[How to complete this task]: Give again exactly the lines that stretch from the one with "proved unstable during" to the end of the data below, including both of those lines and nothing else.

[Study material]:
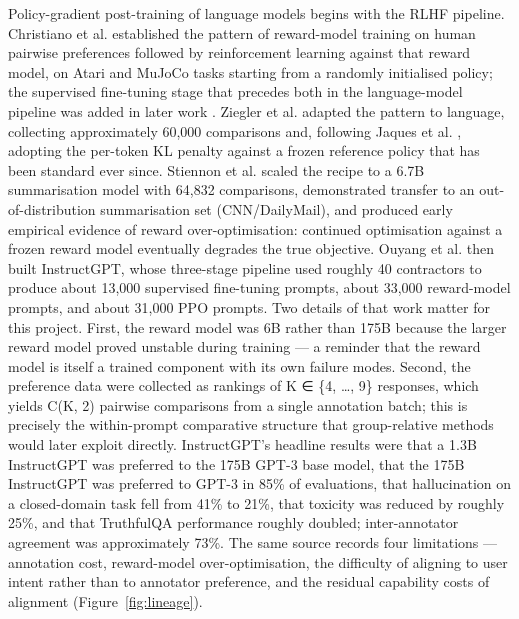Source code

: \documentclass[12pt,a4paper]{report}
\begin{document}
Policy-gradient post-training of language models begins with the RLHF
pipeline. Christiano et al. \citep{christiano2017deeprlhf} established
the pattern of reward-model training on human pairwise preferences
followed by reinforcement learning against that reward model, on Atari
and MuJoCo tasks starting from a randomly initialised policy; the
supervised fine-tuning stage that precedes both in the language-model
pipeline was added in later work
\citep{stiennon2020summarize, ouyang2022instructgpt}. Ziegler et al.
\citep{ziegler2019finetuning} adapted the pattern to language,
collecting approximately 60,000 comparisons and, following Jaques et al.
\citep{jaques2017sequencetutor, jaques2019wayoffpolicy}, adopting the
per-token KL penalty against a frozen reference policy that has been
standard ever since. Stiennon et al. \citep{stiennon2020summarize}
scaled the recipe to a 6.7B summarisation model with 64,832 comparisons,
demonstrated transfer to an out-of-distribution summarisation set
(CNN/DailyMail), and produced early empirical evidence of reward
over-optimisation: continued optimisation against a frozen reward model
eventually degrades the true objective. Ouyang et al.
\citep{ouyang2022instructgpt} then built InstructGPT, whose three-stage
pipeline used roughly 40 contractors to produce about 13,000 supervised
fine-tuning prompts, about 33,000 reward-model prompts, and about 31,000
PPO prompts. Two details of that work matter for this project. First,
the reward model was 6B rather than 175B because the larger reward model
proved unstable during training --- a reminder that the reward model is
itself a trained component with its own failure modes. Second, the
preference data were collected as rankings of K ∈ \{4, \ldots, 9\}
responses, which yields C(K, 2) pairwise comparisons from a single
annotation batch; this is precisely the within-prompt comparative
structure that group-relative methods would later exploit directly.
InstructGPT's headline results were that a 1.3B InstructGPT was
preferred to the 175B GPT-3 base model, that the 175B InstructGPT was
preferred to GPT-3 in 85\% of evaluations, that hallucination on a
closed-domain task fell from 41\% to 21\%, that toxicity was reduced by
roughly 25\%, and that TruthfulQA performance roughly doubled;
inter-annotator agreement was approximately 73\%. The same source
records four limitations --- annotation cost, reward-model
over-optimisation, the difficulty of aligning to user intent rather than
to annotator preference, and the residual capability costs of alignment (Figure~\ref{fig:lineage}).
\end{document}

[Response box]:
proved unstable during training --- a reminder that the reward model is
itself a trained component with its own failure modes. Second, the
preference data were collected as rankings of K ∈ \{4, \ldots, 9\}
responses, which yields C(K, 2) pairwise comparisons from a single
annotation batch; this is precisely the within-prompt comparative
structure that group-relative methods would later exploit directly.
InstructGPT's headline results were that a 1.3B InstructGPT was
preferred to the 175B GPT-3 base model, that the 175B InstructGPT was
preferred to GPT-3 in 85\% of evaluations, that hallucination on a
closed-domain task fell from 41\% to 21\%, that toxicity was reduced by
roughly 25\%, and that TruthfulQA performance roughly doubled;
inter-annotator agreement was approximately 73\%. The same source
records four limitations --- annotation cost, reward-model
over-optimisation, the difficulty of aligning to user intent rather than
to annotator preference, and the residual capability costs of alignment (Figure~\ref{fig:lineage}).
\end{document}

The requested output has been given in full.